**Your objective:** One line at a time, check the entries below for the word "export", and copy each line that has it.
[Recorded data — start]
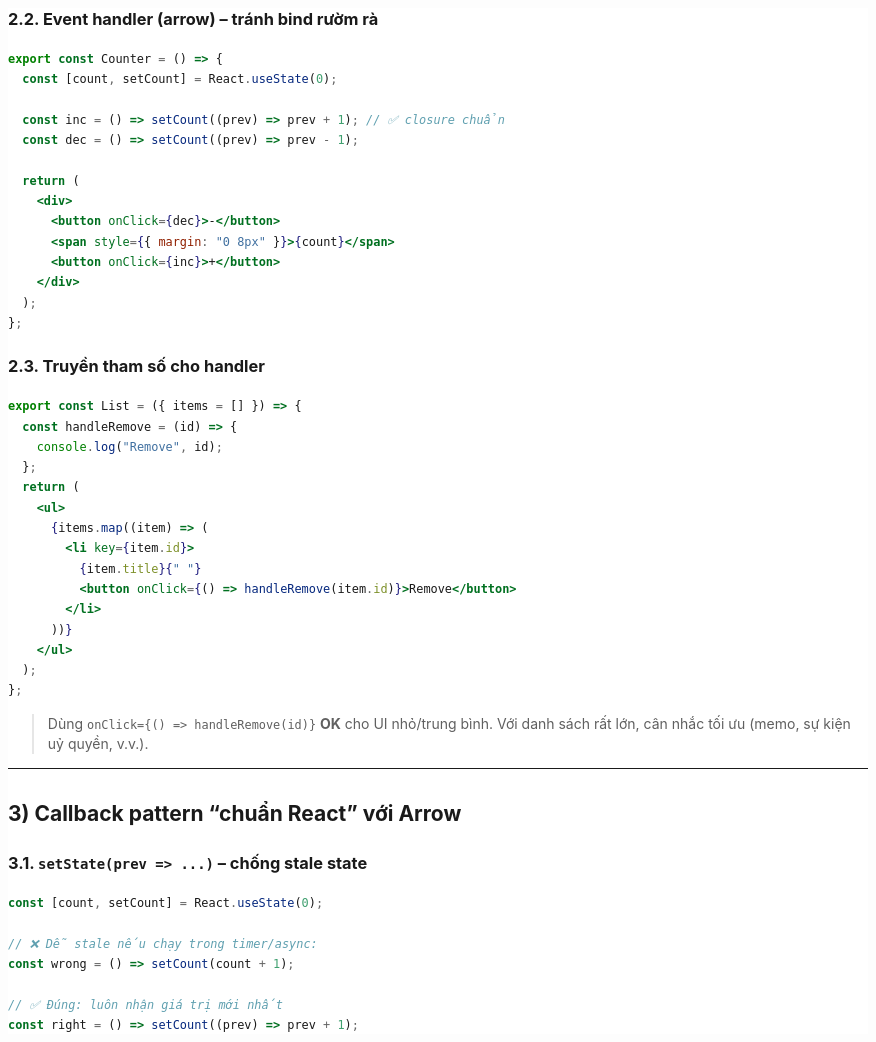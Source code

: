 ### 2.2. Event handler (arrow) – tránh bind rườm rà

```jsx
export const Counter = () => {
  const [count, setCount] = React.useState(0);

  const inc = () => setCount((prev) => prev + 1); // ✅ closure chuẩn
  const dec = () => setCount((prev) => prev - 1);

  return (
    <div>
      <button onClick={dec}>-</button>
      <span style={{ margin: "0 8px" }}>{count}</span>
      <button onClick={inc}>+</button>
    </div>
  );
};
```

### 2.3. Truyền tham số cho handler

```jsx
export const List = ({ items = [] }) => {
  const handleRemove = (id) => {
    console.log("Remove", id);
  };
  return (
    <ul>
      {items.map((item) => (
        <li key={item.id}>
          {item.title}{" "}
          <button onClick={() => handleRemove(item.id)}>Remove</button>
        </li>
      ))}
    </ul>
  );
};
```

> Dùng `onClick={() => handleRemove(id)}` **OK** cho UI nhỏ/trung bình. Với danh sách rất lớn, cân nhắc tối ưu (memo, sự kiện uỷ quyền, v.v.).

---

## 3) Callback pattern “chuẩn React” với Arrow

### 3.1. `setState(prev => ...)` – chống **stale state**

```jsx
const [count, setCount] = React.useState(0);

// ❌ Dễ stale nếu chạy trong timer/async:
const wrong = () => setCount(count + 1);

// ✅ Đúng: luôn nhận giá trị mới nhất
const right = () => setCount((prev) => prev + 1);
```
[Recorded data — finish]
**Response:**
export const Counter = () => {
export const List = ({ items = [] }) => {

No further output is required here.